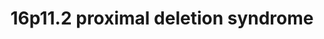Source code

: ---
annotations:
- id: DOID:630
  parent: genetic disease
  type: Disease Ontology
  value: genetic disease
- id: PW:0000013
  parent: disease pathway
  type: Pathway Ontology
  value: disease pathway
- id: DOID:0060398
  parent: genetic disease
  type: Disease Ontology
  value: chromosome 16p11.2 deletion syndrome
authors:
- Fehrhart
- Khanspers
- Egonw
communities:
- RareDiseases
description: '16p11.2 proximal deletion syndrome is a rare genetic disorder (copy
  number variation) caused by a deletion in the region of chromosome 16 from 29,592,751
  to 30,190,593 bp (GRCh37). The breakpoints are from: Dell''Edera 2018 PMID: 29609622.  '
last-edited: 2023-03-08
ndex: 6f859ff1-8b73-11eb-9e72-0ac135e8bacf
organisms:
- Homo sapiens
redirect_from:
- /index.php/Pathway:WP4949
- /instance/WP4949
- /instance/WP4949_r125693
revision: r125693
schema-jsonld:
- '@context': https://schema.org/
  '@id': https://wikipathways.github.io/pathways/WP4949.html
  '@type': Dataset
  creator:
    '@type': Organization
    name: WikiPathways
  description: '16p11.2 proximal deletion syndrome is a rare genetic disorder (copy
    number variation) caused by a deletion in the region of chromosome 16 from 29,592,751
    to 30,190,593 bp (GRCh37). The breakpoints are from: Dell''Edera 2018 PMID: 29609622.  '
  keywords:
  - 1-(1Z-octadecenyl)-sn-glycero-3-phosphate(2−)
  - 1-(1Z-octadecenyl)-sn-glycero-3-phospho-(N-hexadecanoyl)ethanolamine(1−)
  - 1-hexadecanoyl-sn-glycero-3-phosphocholine
  - 1-hexadecyl-sn-glycero-3-phosphate(2−)
  - 1-oleoyl-sn-glycero-3-phosphate(2−)
  - 1-palmitoyl-sn-glycerol 3-phosphate(2−)
  - 1-phosphatidyl-1D-myo-inositol(1−)
  - 5-phospho-α-D-ribose 1-diphosphate
  - ALDOA
  - ASPHD1
  - Actin
  - BPTF
  - CASP8
  - CCDC6
  - CCT2
  - CCT3
  - CCT4
  - CCT5
  - CCT6A
  - CCT6B
  - CCT7
  - CCT8
  - CDIPT
  - CDP-diacylglycerol(2−)
  - CO2
  - CORO1A
  - Ca2+
  - D-glyceraldehyde 3-phosphate(2−)
  - DOC2A
  - Diacylglycerol
  - ESR1
  - EZR
  - FIMP
  - GDPD3
  - H+
  - H2O
  - HDAC3
  - HIRA
  - HIRIP3
  - Histone
  - IGBP1
  - IGFBP3
  - INO80E
  - KCTD13
  - KIF22
  - KMT2C
  - KMT2D
  - MAB21L4
  - MAP2K3
  - MAP2K6
  - MAPK3
  - MAZ
  - MSN
  - MVP
  - N,1-dioleoyl-sn-glycero-3-phosphoethanolamine(1−)
  - N-arachidonoyl-1-oleoyl-sn-glycero-3-phosphoethanolamine(1−)
  - N-hexadecanoylsphingosine
  - N-icosanoylsphingosine
  - N-octadecanoylsphingosine
  - N-palmitoyl-1-oleoyl-sn-glycero-3-phosphoethanolamine(1−)
  - NFKB1
  - NR3C1
  - PAGR1
  - PARP4
  - PAXIP1
  - PCNA
  - PPARG
  - PPP2CA
  - PPP2CB
  - PPP2R1A
  - PPP2R5D
  - PPP4C
  - PPP4R1
  - PPP4R2
  - PPP4R3A
  - PPP4R3B
  - PPP4R3C
  - PPP4R4
  - PRRT2
  - PTEN
  - QPRT
  - REL
  - SEZ6L2
  - SIAH1
  - SPN
  - Sodium molybdate
  - TAOK2
  - TBX6
  - TCP1
  - TLCD3B
  - TMEM219
  - TP53
  - TRAF2
  - TRAF6
  - UNC13A
  - UNC13B
  - YPEL3
  - ZG16
  - anandamide
  - choline
  - choline alfoscerate
  - coenzyme A(4−)
  - cytidine 5'-monophosphate(2−)
  - diphosphate(3−)
  - glycerone phosphate(2−)
  - hexadecanoate
  - hsa-mir-3680-2
  - icosanoyl-CoA(4−)
  - lysophosphatidylcholine O-16:0/0:0
  - myo-inositol
  - nicotinate β-D-ribonucleotide
  - oleoyl ethanolamide
  - palmitoyl ethanolamide
  - palmitoyl-CoA(4−)
  - phthalic acid
  - quinolinate
  - sphingosine(1+)
  - stearoyl-CoA(4−)
  - β-D-fructofuranose 1,6-bisphosphate(4−)
  license: CC0
  name: 16p11.2 proximal deletion syndrome
seo: CreativeWork
title: 16p11.2 proximal deletion syndrome
wpid: WP4949
---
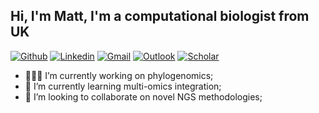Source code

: ## Hi, I'm Matt, I'm a computational biologist from UK

[![Github](https://img.shields.io/badge/-Github-000?style=flat&logo=Github&logoColor=white)](https://github.com/mattHay)
[![Linkedin](https://img.shields.io/badge/-LinkedIn-blue?style=flat&logo=Linkedin&logoColor=white)](https://www.linkedin.com/in/matthew-robert-hayward-53369824/)
[![Gmail](https://img.shields.io/badge/-Gmail-c14438?style=flat&logo=Gmail&logoColor=white)](mailto:matthew.hayward1986@gmail.com)
[![Outlook](https://img.shields.io/badge/-Outlook-0078D4?style=flat&logo=Microsoft-Outlook&logoColor=white)](mailto:mhayward2@mgh.harvard.edu)
[![Scholar](https://https://img.shields.io/badge/Google-Scholar-yellow)](mailto:https://scholar.google.com/citations?user=fQ7R-x8AAAAJ&hl=en)



- 👨🏽‍💻 I’m currently working on phylogenomics;
- 🌱 I’m currently learning multi-omics integration;
- 💞️ I’m looking to collaborate on novel NGS methodologies;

# [YOUR TASK]
Every line above that holds the word "white" needs to be copied.

# [SOLUTION]
[![Github](https://img.shields.io/badge/-Github-000?style=flat&logo=Github&logoColor=white)](https://github.com/mattHay)
[![Linkedin](https://img.shields.io/badge/-LinkedIn-blue?style=flat&logo=Linkedin&logoColor=white)](https://www.linkedin.com/in/matthew-robert-hayward-53369824/)
[![Gmail](https://img.shields.io/badge/-Gmail-c14438?style=flat&logo=Gmail&logoColor=white)](mailto:matthew.hayward1986@gmail.com)
[![Outlook](https://img.shields.io/badge/-Outlook-0078D4?style=flat&logo=Microsoft-Outlook&logoColor=white)](mailto:mhayward2@mgh.harvard.edu)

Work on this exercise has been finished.